Select, from the data, each line where "correct" occurs.
------------------------
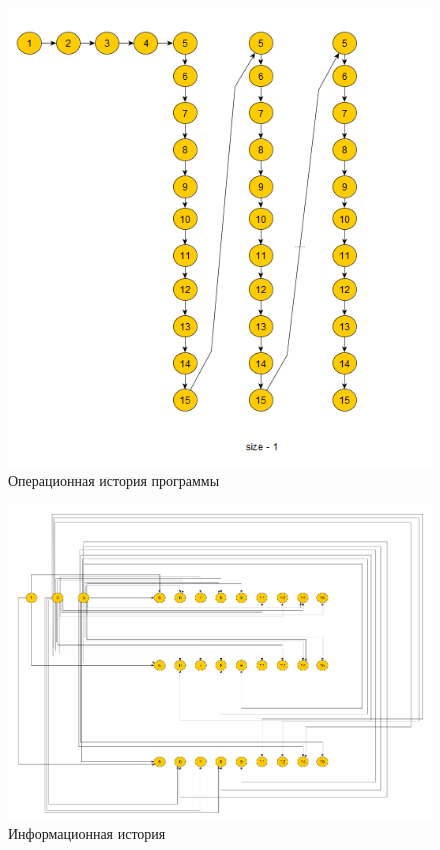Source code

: \begin{figure}[h]
	\centering
	\includegraphics[height=0.5\textheight]{img/OI.png}
	\caption{Операционная история программы}
	\label{fig:oi}
\end{figure}
\begin{figure}[h]
	\centering
	\includegraphics[height=0.45\textheight]{img/II.png}
	\caption{Информационная история}
	\label{fig:ii}
\end{figure}
\clearpage

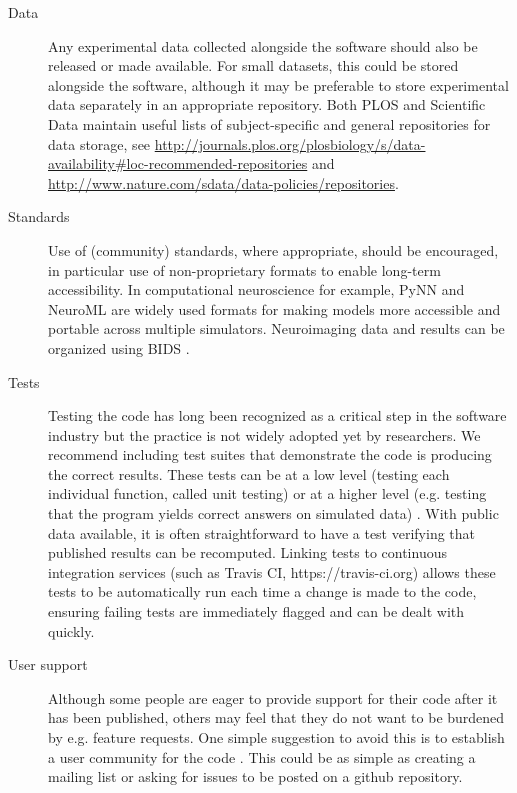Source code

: \documentclass[11pt]{article}
\begin{document}
\begin{description}
\item [Data] Any experimental data collected alongside the software
  should also be released or made available.  For small datasets, this
  could be stored alongside the software, although it may be
  preferable to store experimental data separately in an appropriate
  repository.  Both PLOS and Scientific Data maintain useful lists of
  subject-specific and general repositories for data storage, see
  \url{http://journals.plos.org/plosbiology/s/data-availability#loc-recommended-repositories}
  and \url{http://www.nature.com/sdata/data-policies/repositories}.
  

  
\item [Standards] Use of (community) standards, where appropriate, should
  be encouraged, in particular use of non-proprietary formats
  to enable long-term accessibility.
  In computational neuroscience for example, PyNN
  \cite{Davison2009} and NeuroML \cite{CannonEtAl2014} are widely used
  formats for making models more accessible and portable across
  multiple simulators.  Neuroimaging data and results can be organized
  using BIDS \cite{Gorgolewski2016}.


\item [Tests] Testing the code has long been recognized
  as a critical step in the software industry but the practice is not
  widely adopted yet by researchers. We recommend including test
  suites that demonstrate the code is producing the correct
  results\cite{Axelrod2014-xi}. These tests can be at a low level
  (testing each individual function, called unit testing) or at a
  higher level (e.g. testing that the program yields correct answers
  on simulated data) \cite{wilson_best_2014}. With public data available,
  it is often straightforward to have a test verifying that published
  results can be recomputed. Linking tests to continuous 
  integration services (such as Travis CI, https://travis-ci.org) allows 
  these tests to be automatically run each time a change is made to the code,
  ensuring failing tests are immediately flagged and can be dealt with quickly.

\item [User support] Although some people are eager to provide support
  for their code after it has been published, others may feel that
  they do not want to be burdened by e.g. feature requests.  One
  simple suggestion to avoid this is to establish a user community for
  the code \cite{Gorgolewski2016b}.  This could be as simple as
  creating a mailing list or asking for issues to be posted on a
  github repository.

\end{description}
\end{document}
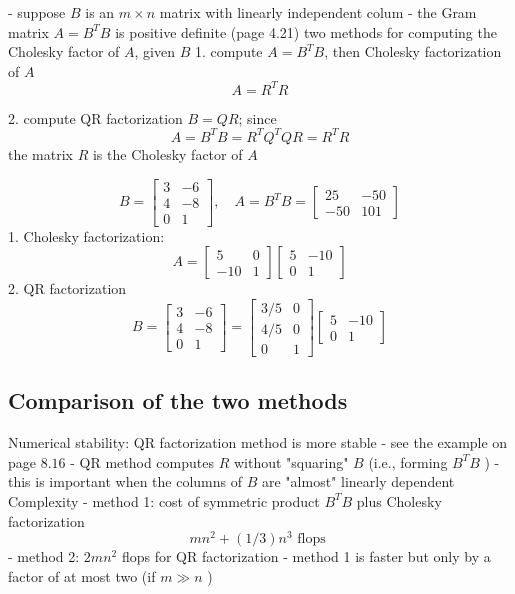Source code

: - suppose $ B $ is an $ m \times n $ matrix with linearly independent colum
- the Gram matrix $ A=B^{T} B $ is positive definite (page 4.21)
two methods for computing the Cholesky factor of $ A $, given $ B $
1. compute $ A=B^{T} B $, then Cholesky factorization of $ A $
$$
A=R^{T} R
$$

2. compute QR factorization $ B=Q R $; since
$$
A=B^{T} B=R^{T} Q^{T} Q R=R^{T} R
$$
the matrix $ R $ is the Cholesky factor of $ A $

\begin{example}
    $$
B=\left[\begin{array}{rr}
3 & -6 \\
4 & -8 \\
0 & 1
\end{array}\right], \quad A=B^{T} B=\left[\begin{array}{rr}
25 & -50 \\
-50 & 101
\end{array}\right]
$$
1. Cholesky factorization:
$$
A=\left[\begin{array}{rr}
5 & 0 \\
-10 & 1
\end{array}\right]\left[\begin{array}{rr}
5 & -10 \\
0 & 1
\end{array}\right]
$$
2. QR factorization
$$
B=\left[\begin{array}{rr}
3 & -6 \\
4 & -8 \\
0 & 1
\end{array}\right]=\left[\begin{array}{rr}
3 / 5 & 0 \\
4 / 5 & 0 \\
0 & 1
\end{array}\right]\left[\begin{array}{rr}
5 & -10 \\
0 & 1
\end{array}\right]
$$
\end{example}

\subsection{Comparison of the two methods}

Numerical stability: QR factorization method is more stable
- see the example on page $ 8.16 $
- QR method computes $ R $ without "squaring" $ B $ (i.e., forming $ B^{T} B $ )
- this is important when the columns of $ B $ are "almost" linearly dependent
Complexity
- method 1: cost of symmetric product $ B^{T} B $ plus Cholesky factorization
$$
m n^{2}+(1 / 3) n^{3} \text { flops }
$$
- method 2: $ 2 m n^{2} $ flops for QR factorization
- method 1 is faster but only by a factor of at most two (if $ m \gg n $ )

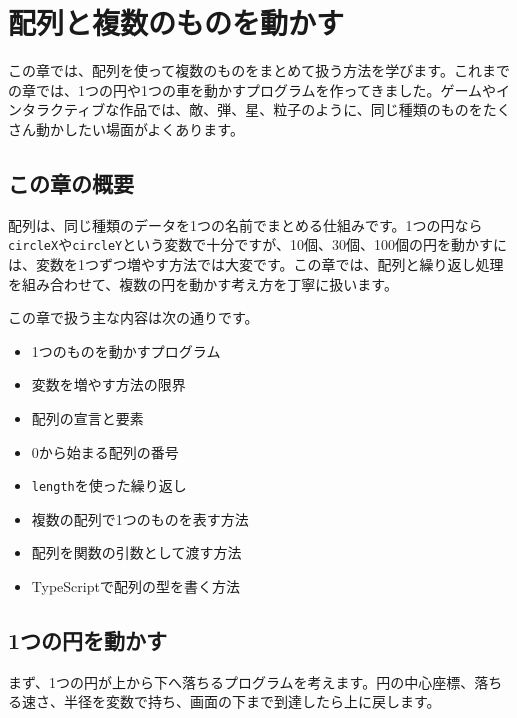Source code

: \chapter{配列と複数のものを動かす}
\label{chap:arrays-and-many-objects}

この章では、配列を使って複数のものをまとめて扱う方法を学びます。これまでの章では、1つの円や1つの車を動かすプログラムを作ってきました。ゲームやインタラクティブな作品では、敵、弾、星、粒子のように、同じ種類のものをたくさん動かしたい場面がよくあります。

\section{この章の概要}

配列は、同じ種類のデータを1つの名前でまとめる仕組みです。1つの円なら\texttt{circleX}や\texttt{circleY}という変数で十分ですが、10個、30個、100個の円を動かすには、変数を1つずつ増やす方法では大変です。この章では、配列と繰り返し処理を組み合わせて、複数の円を動かす考え方を丁寧に扱います。

この章で扱う主な内容は次の通りです。

\begin{itemize}
    \item 1つのものを動かすプログラム
    \item 変数を増やす方法の限界
    \item 配列の宣言と要素
    \item 0から始まる配列の番号
    \item \texttt{length}を使った繰り返し
    \item 複数の配列で1つのものを表す方法
    \item 配列を関数の引数として渡す方法
    \item TypeScriptで配列の型を書く方法
\end{itemize}

\section{1つの円を動かす}

まず、1つの円が上から下へ落ちるプログラムを考えます。円の中心座標、落ちる速さ、半径を変数で持ち、画面の下まで到達したら上に戻します。

\begin{listing}[htbp]
\inputminted{ts}{typescript-p5/listings/chapter10/single-falling-circle.ts}
\caption{1つの円を上から下へ動かす（\texttt{chapter10/single-falling-circle.ts}）}
\label{lst:chapter10-single-falling-circle}
\end{listing}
------------------------
▶ _Task solution_
  suites that demonstrate the code is producing the correct
  higher level (e.g. testing that the program yields correct answers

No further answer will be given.